Rabbit Food for Lions
Smoked Turkey and Black Bean Chili

February 5, 2010
By Kevin DeMarco and Russ Lane

We hear “rabbit food” and think all that’s bad about dieting. Dull, lifeless, uninspiring. Not our thing — fitness and fine food should both enliven your experience of life, not deaden it. So the food Kevin and Russ cook, and the techniques and philosophy they share, turn standard rabbit food and make it fit for a lion. Read more about our cooking philosophy in the Second Helping Toolbox.
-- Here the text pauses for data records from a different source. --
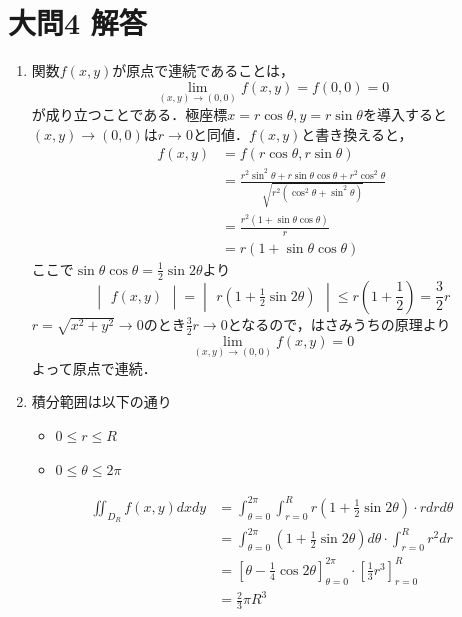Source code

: \documentclass[dvipdfmx]{jsreport}
\begin{document}
\section{大問4 解答}
\begin{souanswer} %
\begin{enumerate}
	\item 関数$f(x, y)$が原点で連続であることは，
\begin{equation*}
	\lim_{(x, y)\to (0, 0)} f(x, y)= f(0, 0)= 0
\end{equation*}
	が成り立つことである．極座標$x= r\cos{\theta}, y= r\sin{\theta}$を導入すると$(x, y)\to (0, 0)$は$r\to 0$と同値．$f(x, y)$と書き換えると，
\begin{align*}
	f(x, y)
	&= f(r\cos{\theta}, r\sin{\theta})\\
	&= \frac{r^2\sin^2{\theta}+ r\sin{\theta}\cos{\theta}+ r^2\cos^2{\theta}}{\sqrt{r^2(\cos^2{\theta}+ \sin^2{\theta})}}\\
	&= \frac{r^2(1+ \sin{\theta}\cos{\theta})}{r}\\
	&= r(1+ \sin{\theta}\cos{\theta})
\end{align*}
	ここで$\sin{\theta}\cos{\theta}= \frac{1}{2}\sin{2\theta}$より
\begin{equation*}
	\begin{vmatrix}f(x, y)\end{vmatrix}= \begin{vmatrix}r\left(1+ \frac{1}{2}\sin{2\theta}\right)\end{vmatrix}\le r\left(1+ \frac{1}{2}\right)= \frac{3}{2}r
\end{equation*}
	$r= \sqrt{x^2+ y^2}\to 0$のとき$\frac{3}{2}r\to 0$となるので，はさみうちの原理より
\begin{equation*}
	\lim_{(x, y)\to (0, 0)} f(x, y)= 0
\end{equation*}
	よって原点で連続．

	\item 積分範囲は以下の通り
\begin{itemize}
	\item $0\le r\le R$
	\item $0\le \theta\le 2\pi$
\end{itemize}
\begin{align*}
	\iint_{D_R} f(x, y) dxdy
	&= \int_{\theta= 0}^{2\pi}\int_{r= 0}^R r\left(1+ \frac{1}{2}\sin{2\theta}\right)\cdot rdrd\theta\\
	&= \int_{\theta= 0}^{2\pi} \left(1+ \frac{1}{2}\sin{2\theta}\right)d\theta\cdot \int_{r= 0}^R r^2 dr\\
	&= \left[\theta- \frac{1}{4}\cos{2\theta}\right]_{\theta= 0}^{2\pi}\cdot \left[\frac{1}{3}r^3\right]_{r= 0}^ R\\
	&= \frac{2}{3}\pi R^3
\end{align*}
\end{enumerate}
\end{souanswer}
\end{document}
Smoked Turkey Black Bean Chili

Serves 6-8

  • 2 tablespoons olive oil
  • 2 cups chopped red onion
  • 2 tablespoons roasted garlic or fresh garlic
  • 1 teaspoon cumin
  • 1 tablespoon chili powder
  • 1/2 teaspoon dried oregano
  • 1/2 teaspoon dried thyme
  • 2 tablespoons Chili-Cocoa Mix
  • 1 red bell pepper, diced
  • 1 Chipotle pepper and 1 teaspoon abobo sauce, or 1/8 teaspoon chipotle mix
  • 2 pounds ground turkey
  • 2 1/2 cans black beans, rinsed
  • 1/2 cup dried cranberries
  • 3 cups low-sodium chicken broth
  • 1 tablespoon Worcestershire sauce
  • 2 tablespoons apple cider vinegar, more to taste
  • Approx. 1/2 teaspoon sea salt
  • Approx. 1/8 teaspoon black pepper
  • Honey or Agave Nectar, to taste
  • Red Grape and Avocado Salad, for garnish

Heat stock pop with olive oil; saute onions, garlic, spices and peppers until onions are soft, about 2-4 minutes.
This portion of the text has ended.